Growth in EV qualified workforce but shortfall still predicted


The latest EV TechSafe data from the Institute of the Motor Industry (IMI) has revealed a shift in the point when the number of technicians qualified to work on Electric Vehicles (EVs) falls below the minimum number required.
Previous projections suggested a shortfall would appear in 2029 and reach 13,000 by 2032. The latest analysis predicts the skills gap will only materialise in 2032 with a gap of 5,670.

At the end of January 2023, there were 52,000 qualified EV technicians in the UK, representing 22% of all technicians in the country. This is compared to 45,300 just six months earlier.

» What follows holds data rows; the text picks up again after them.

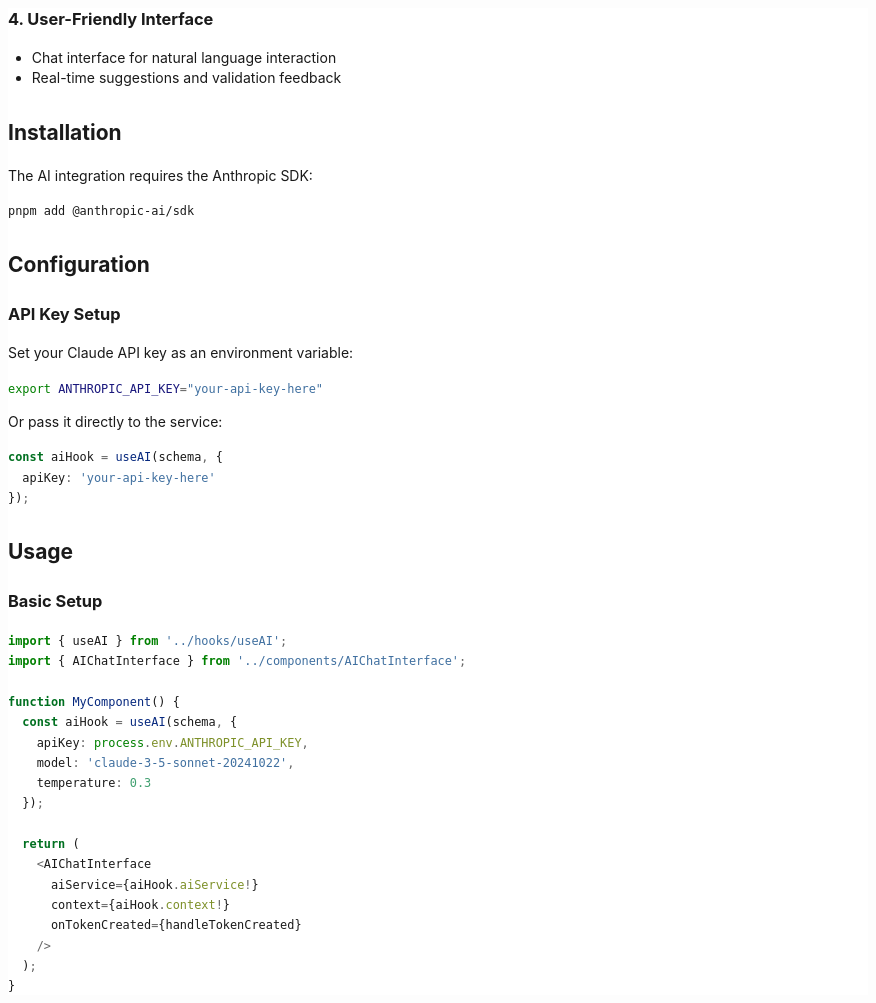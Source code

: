 ### 4. User-Friendly Interface
- Chat interface for natural language interaction
- Real-time suggestions and validation feedback

## Installation

The AI integration requires the Anthropic SDK:

```bash
pnpm add @anthropic-ai/sdk
```

## Configuration

### API Key Setup

Set your Claude API key as an environment variable:

```bash
export ANTHROPIC_API_KEY="your-api-key-here"
```

Or pass it directly to the service:

```typescript
const aiHook = useAI(schema, {
  apiKey: 'your-api-key-here'
});
```

## Usage

### Basic Setup

```typescript
import { useAI } from '../hooks/useAI';
import { AIChatInterface } from '../components/AIChatInterface';

function MyComponent() {
  const aiHook = useAI(schema, {
    apiKey: process.env.ANTHROPIC_API_KEY,
    model: 'claude-3-5-sonnet-20241022',
    temperature: 0.3
  });

  return (
    <AIChatInterface
      aiService={aiHook.aiService!}
      context={aiHook.context!}
      onTokenCreated={handleTokenCreated}
    />
  );
}
```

Emma Carrigy, Research Manager at the IMI comments: “It is encouraging to see the steady growth in EV qualified workforce, especially as the market need is now expected to be met for a least another five years. Of course, attracting new talent and training technicians to work safely on electrified vehicles does take time, so the industry must not be complacent or take its foot off the recruitment or training pedals. After all, a skills gap is still forecast and could have a significant impact on drivers’ ability to maintain and repair their electric and hybrid vehicles safely.”
The IMI predicts that by 2030 the sector will need more than 107,000 EV trained technicians, increasing to 139,000 by 2032, and 185,000 by 2035. If current training trends continue, it is expected that there will be a shortfall of 30,000 EV qualified technicians by the time the ban of new ICE vehicle sales comes into force in 2035.

“As the EV parc increases – and ages – drivers and fleet managers need to have the confidence that their chosen garage is able to service, repair and maintain their electric and hybrid vehicles”, added Emma Carrigy. “To help meet that need, the IMI’s There’s More to Motor’ campaign is continuing to change perceptions of the industry and the career options it provides.”